EXTRACTED DATA

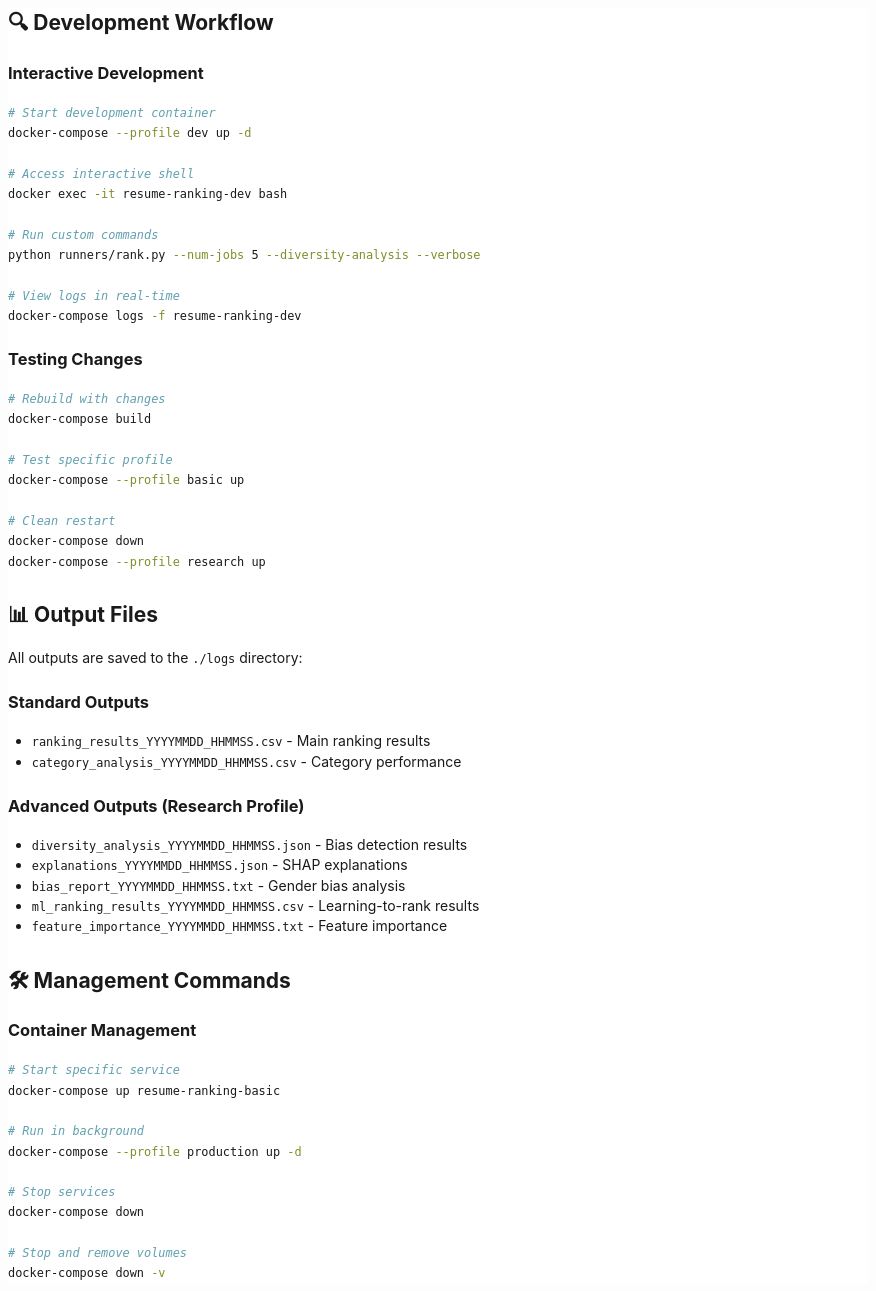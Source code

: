 ## 🔍 Development Workflow

### **Interactive Development**
```bash
# Start development container
docker-compose --profile dev up -d

# Access interactive shell
docker exec -it resume-ranking-dev bash

# Run custom commands
python runners/rank.py --num-jobs 5 --diversity-analysis --verbose

# View logs in real-time
docker-compose logs -f resume-ranking-dev
```

### **Testing Changes**
```bash
# Rebuild with changes
docker-compose build

# Test specific profile
docker-compose --profile basic up

# Clean restart
docker-compose down
docker-compose --profile research up
```

## 📊 Output Files

All outputs are saved to the `./logs` directory:

### **Standard Outputs**
- `ranking_results_YYYYMMDD_HHMMSS.csv` - Main ranking results
- `category_analysis_YYYYMMDD_HHMMSS.csv` - Category performance

### **Advanced Outputs** (Research Profile)
- `diversity_analysis_YYYYMMDD_HHMMSS.json` - Bias detection results
- `explanations_YYYYMMDD_HHMMSS.json` - SHAP explanations  
- `bias_report_YYYYMMDD_HHMMSS.txt` - Gender bias analysis
- `ml_ranking_results_YYYYMMDD_HHMMSS.csv` - Learning-to-rank results
- `feature_importance_YYYYMMDD_HHMMSS.txt` - Feature importance

## 🛠️ Management Commands

### **Container Management**
```bash
# Start specific service
docker-compose up resume-ranking-basic

# Run in background
docker-compose --profile production up -d

# Stop services
docker-compose down

# Stop and remove volumes
docker-compose down -v

```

WHAT YOU WILL DO
Using the data above, reproduce exactly the lines from the line that contains "## 🔍 Development Workflow" through the line that contains "Main ranking results", including both.

ANSWER SPACE
: ## 🔍 Development Workflow

### **Interactive Development**
```bash
# Start development container
docker-compose --profile dev up -d

# Access interactive shell
docker exec -it resume-ranking-dev bash

# Run custom commands
python runners/rank.py --num-jobs 5 --diversity-analysis --verbose

# View logs in real-time
docker-compose logs -f resume-ranking-dev
```

### **Testing Changes**
```bash
# Rebuild with changes
docker-compose build

# Test specific profile
docker-compose --profile basic up

# Clean restart
docker-compose down
docker-compose --profile research up
```

## 📊 Output Files

All outputs are saved to the `./logs` directory:

### **Standard Outputs**
- `ranking_results_YYYYMMDD_HHMMSS.csv` - Main ranking results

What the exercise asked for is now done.